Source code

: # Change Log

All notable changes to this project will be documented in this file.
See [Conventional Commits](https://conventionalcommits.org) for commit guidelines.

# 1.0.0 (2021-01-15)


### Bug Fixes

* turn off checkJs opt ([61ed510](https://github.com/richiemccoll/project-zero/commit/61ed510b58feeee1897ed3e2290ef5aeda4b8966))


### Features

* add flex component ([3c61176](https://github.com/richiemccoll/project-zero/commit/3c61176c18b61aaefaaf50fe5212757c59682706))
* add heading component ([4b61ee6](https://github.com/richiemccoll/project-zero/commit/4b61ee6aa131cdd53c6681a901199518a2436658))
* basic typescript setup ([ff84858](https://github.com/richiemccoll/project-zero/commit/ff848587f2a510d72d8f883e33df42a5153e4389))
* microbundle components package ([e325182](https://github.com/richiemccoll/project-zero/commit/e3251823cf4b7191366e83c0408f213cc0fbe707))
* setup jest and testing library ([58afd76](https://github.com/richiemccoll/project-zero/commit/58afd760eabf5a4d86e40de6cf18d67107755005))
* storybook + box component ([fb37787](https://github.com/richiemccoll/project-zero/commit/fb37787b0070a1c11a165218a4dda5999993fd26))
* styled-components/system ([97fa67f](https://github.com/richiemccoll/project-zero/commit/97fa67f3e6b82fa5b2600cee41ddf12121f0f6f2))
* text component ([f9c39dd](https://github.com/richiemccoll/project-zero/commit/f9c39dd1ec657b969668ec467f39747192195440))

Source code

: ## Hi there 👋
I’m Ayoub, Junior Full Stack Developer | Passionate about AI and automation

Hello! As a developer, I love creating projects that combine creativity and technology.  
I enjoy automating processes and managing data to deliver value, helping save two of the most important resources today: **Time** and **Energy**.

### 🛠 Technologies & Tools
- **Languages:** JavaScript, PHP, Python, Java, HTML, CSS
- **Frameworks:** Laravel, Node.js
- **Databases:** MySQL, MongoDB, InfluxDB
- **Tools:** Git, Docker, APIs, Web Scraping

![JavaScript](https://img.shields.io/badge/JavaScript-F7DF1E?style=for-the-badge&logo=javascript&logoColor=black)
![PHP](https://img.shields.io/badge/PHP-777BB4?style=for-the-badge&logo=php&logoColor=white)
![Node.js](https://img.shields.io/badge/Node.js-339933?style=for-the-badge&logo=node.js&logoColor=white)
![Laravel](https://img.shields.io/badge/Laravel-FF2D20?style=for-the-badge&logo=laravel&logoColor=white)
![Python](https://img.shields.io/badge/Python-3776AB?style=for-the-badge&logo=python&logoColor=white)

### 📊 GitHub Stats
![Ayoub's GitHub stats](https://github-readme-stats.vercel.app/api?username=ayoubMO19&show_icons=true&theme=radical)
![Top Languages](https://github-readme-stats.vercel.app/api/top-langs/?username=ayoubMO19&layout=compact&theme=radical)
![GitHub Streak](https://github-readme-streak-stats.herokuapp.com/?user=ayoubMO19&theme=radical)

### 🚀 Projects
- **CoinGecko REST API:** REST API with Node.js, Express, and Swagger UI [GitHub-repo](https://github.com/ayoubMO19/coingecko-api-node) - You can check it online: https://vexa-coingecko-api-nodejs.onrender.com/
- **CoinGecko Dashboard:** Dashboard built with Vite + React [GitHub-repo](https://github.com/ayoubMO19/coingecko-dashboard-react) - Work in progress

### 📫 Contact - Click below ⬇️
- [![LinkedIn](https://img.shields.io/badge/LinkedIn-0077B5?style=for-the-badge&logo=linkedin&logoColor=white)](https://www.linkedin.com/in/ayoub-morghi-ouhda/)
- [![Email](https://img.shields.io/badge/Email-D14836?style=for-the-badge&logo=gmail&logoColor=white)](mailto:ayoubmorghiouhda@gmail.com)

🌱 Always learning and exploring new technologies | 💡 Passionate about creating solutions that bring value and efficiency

Task prompt: The required output is the exact run of lines from the beginning of the listing above to the line that contains "add flex component", inclusive of both.

Result of the exercise:
Source code

: # Change Log

All notable changes to this project will be documented in this file.
See [Conventional Commits](https://conventionalcommits.org) for commit guidelines.

# 1.0.0 (2021-01-15)


### Bug Fixes

* turn off checkJs opt ([61ed510](https://github.com/richiemccoll/project-zero/commit/61ed510b58feeee1897ed3e2290ef5aeda4b8966))


### Features

* add flex component ([3c61176](https://github.com/richiemccoll/project-zero/commit/3c61176c18b61aaefaaf50fe5212757c59682706))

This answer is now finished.